_DESCRIPTION OF THE TASK_:
Of all the entries below, only the lines from the one with "Lets start from" up to and including the one with "Right now there's" are to be duplicated exactly.

_RECORDS SUPPLIED_:
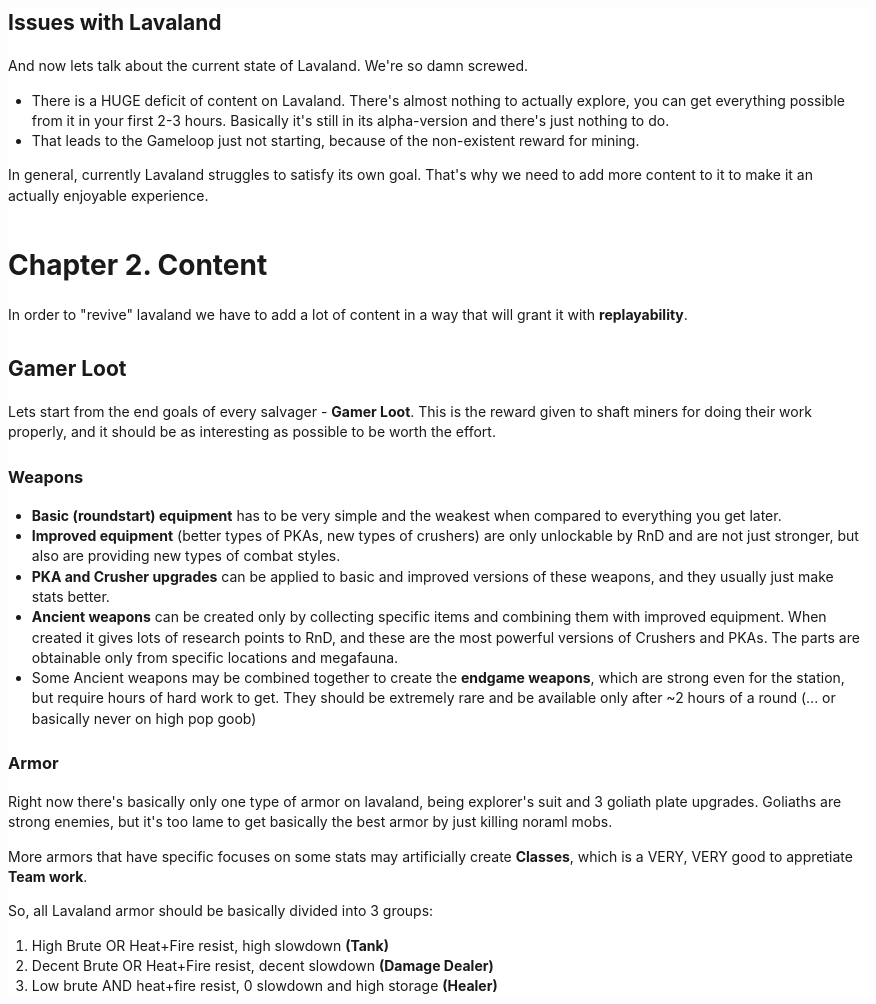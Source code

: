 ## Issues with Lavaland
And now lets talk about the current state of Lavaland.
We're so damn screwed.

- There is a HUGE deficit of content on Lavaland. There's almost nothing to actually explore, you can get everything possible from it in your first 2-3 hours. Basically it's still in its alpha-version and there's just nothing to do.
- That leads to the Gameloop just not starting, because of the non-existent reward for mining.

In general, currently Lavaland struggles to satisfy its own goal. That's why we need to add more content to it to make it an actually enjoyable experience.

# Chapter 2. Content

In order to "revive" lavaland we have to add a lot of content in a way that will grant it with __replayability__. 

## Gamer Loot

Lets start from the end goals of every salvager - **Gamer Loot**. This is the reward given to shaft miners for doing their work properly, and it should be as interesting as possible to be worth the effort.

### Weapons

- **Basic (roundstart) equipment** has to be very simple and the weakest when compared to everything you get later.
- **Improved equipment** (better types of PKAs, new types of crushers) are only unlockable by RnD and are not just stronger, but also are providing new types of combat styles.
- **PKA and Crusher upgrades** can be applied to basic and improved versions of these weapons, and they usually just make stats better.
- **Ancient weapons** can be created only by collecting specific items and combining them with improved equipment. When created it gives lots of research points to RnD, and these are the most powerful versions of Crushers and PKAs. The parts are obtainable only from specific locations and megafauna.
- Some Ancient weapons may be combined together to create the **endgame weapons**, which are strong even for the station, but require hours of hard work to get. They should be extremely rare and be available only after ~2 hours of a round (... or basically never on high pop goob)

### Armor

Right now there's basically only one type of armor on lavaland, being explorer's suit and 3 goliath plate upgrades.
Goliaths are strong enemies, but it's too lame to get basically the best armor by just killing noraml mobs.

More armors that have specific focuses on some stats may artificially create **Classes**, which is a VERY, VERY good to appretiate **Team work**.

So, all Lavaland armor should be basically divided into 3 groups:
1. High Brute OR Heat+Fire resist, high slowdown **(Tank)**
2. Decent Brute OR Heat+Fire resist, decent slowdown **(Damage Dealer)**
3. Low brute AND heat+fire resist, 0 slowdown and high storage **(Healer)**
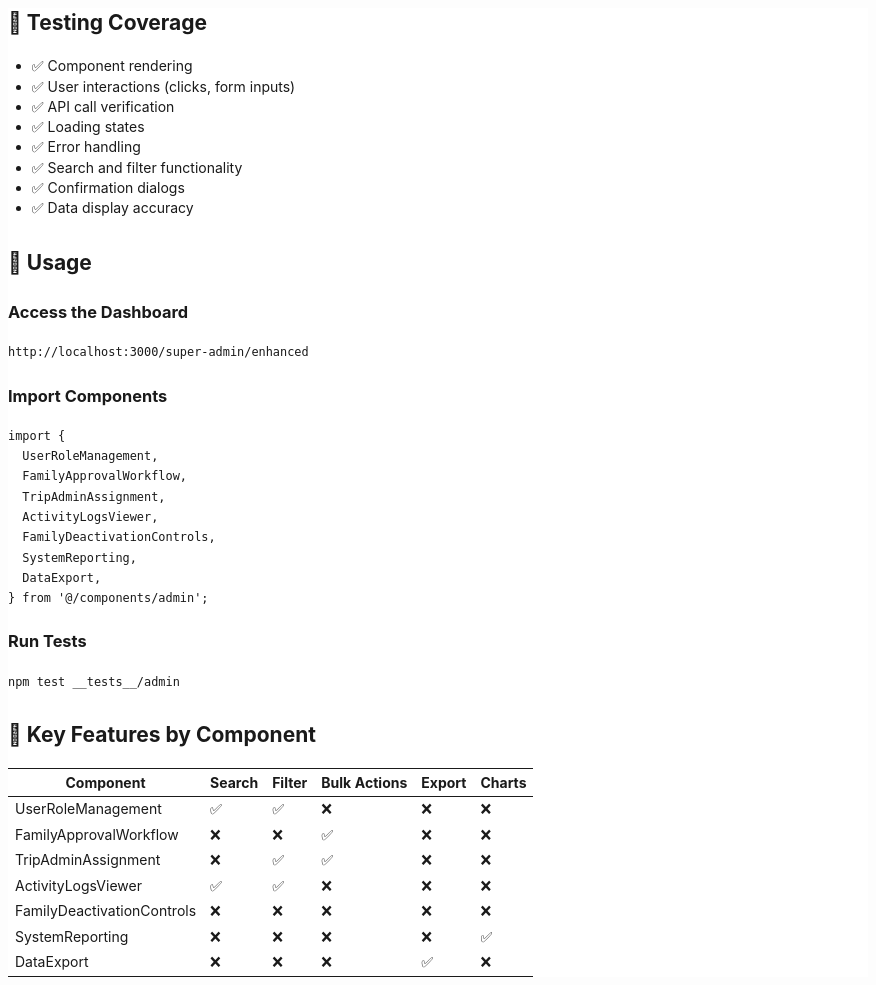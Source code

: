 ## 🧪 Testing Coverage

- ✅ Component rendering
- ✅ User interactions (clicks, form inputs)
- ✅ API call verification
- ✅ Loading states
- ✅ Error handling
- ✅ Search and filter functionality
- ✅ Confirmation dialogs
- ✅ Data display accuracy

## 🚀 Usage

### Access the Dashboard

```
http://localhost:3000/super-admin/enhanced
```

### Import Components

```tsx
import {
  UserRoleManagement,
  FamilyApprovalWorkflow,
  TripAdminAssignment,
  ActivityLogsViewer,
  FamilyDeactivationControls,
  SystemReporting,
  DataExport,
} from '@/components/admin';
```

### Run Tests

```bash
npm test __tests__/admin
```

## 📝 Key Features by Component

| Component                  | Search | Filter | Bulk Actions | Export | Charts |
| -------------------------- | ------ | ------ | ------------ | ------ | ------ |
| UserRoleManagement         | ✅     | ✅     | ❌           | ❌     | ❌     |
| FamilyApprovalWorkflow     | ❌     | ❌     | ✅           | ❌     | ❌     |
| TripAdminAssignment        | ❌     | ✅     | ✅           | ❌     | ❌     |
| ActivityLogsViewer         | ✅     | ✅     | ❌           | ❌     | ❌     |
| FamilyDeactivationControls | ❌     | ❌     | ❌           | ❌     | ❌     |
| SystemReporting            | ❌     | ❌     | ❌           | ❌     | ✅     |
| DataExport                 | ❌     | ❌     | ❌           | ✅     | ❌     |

--

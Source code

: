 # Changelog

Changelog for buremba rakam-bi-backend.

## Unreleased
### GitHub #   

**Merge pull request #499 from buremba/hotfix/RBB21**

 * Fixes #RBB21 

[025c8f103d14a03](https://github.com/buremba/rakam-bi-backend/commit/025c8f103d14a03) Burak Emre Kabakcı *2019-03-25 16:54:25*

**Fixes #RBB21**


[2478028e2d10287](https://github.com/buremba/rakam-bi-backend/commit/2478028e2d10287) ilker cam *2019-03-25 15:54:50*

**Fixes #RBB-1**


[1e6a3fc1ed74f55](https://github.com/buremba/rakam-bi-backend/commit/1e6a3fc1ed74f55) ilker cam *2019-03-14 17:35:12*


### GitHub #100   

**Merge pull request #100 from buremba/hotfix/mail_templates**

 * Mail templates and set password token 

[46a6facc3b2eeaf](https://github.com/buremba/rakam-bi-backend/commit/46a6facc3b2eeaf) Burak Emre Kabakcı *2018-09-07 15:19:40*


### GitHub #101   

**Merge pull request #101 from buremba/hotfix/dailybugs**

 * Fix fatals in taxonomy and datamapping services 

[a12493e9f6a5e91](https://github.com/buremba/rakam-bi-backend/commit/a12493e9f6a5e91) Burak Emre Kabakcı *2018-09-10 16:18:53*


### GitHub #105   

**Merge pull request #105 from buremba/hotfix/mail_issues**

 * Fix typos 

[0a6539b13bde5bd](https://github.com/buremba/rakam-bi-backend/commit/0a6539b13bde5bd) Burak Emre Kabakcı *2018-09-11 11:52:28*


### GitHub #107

_ANSWER SECTION_:
Lets start from the end goals of every salvager - **Gamer Loot**. This is the reward given to shaft miners for doing their work properly, and it should be as interesting as possible to be worth the effort.

### Weapons

- **Basic (roundstart) equipment** has to be very simple and the weakest when compared to everything you get later.
- **Improved equipment** (better types of PKAs, new types of crushers) are only unlockable by RnD and are not just stronger, but also are providing new types of combat styles.
- **PKA and Crusher upgrades** can be applied to basic and improved versions of these weapons, and they usually just make stats better.
- **Ancient weapons** can be created only by collecting specific items and combining them with improved equipment. When created it gives lots of research points to RnD, and these are the most powerful versions of Crushers and PKAs. The parts are obtainable only from specific locations and megafauna.
- Some Ancient weapons may be combined together to create the **endgame weapons**, which are strong even for the station, but require hours of hard work to get. They should be extremely rare and be available only after ~2 hours of a round (... or basically never on high pop goob)

### Armor

Right now there's basically only one type of armor on lavaland, being explorer's suit and 3 goliath plate upgrades.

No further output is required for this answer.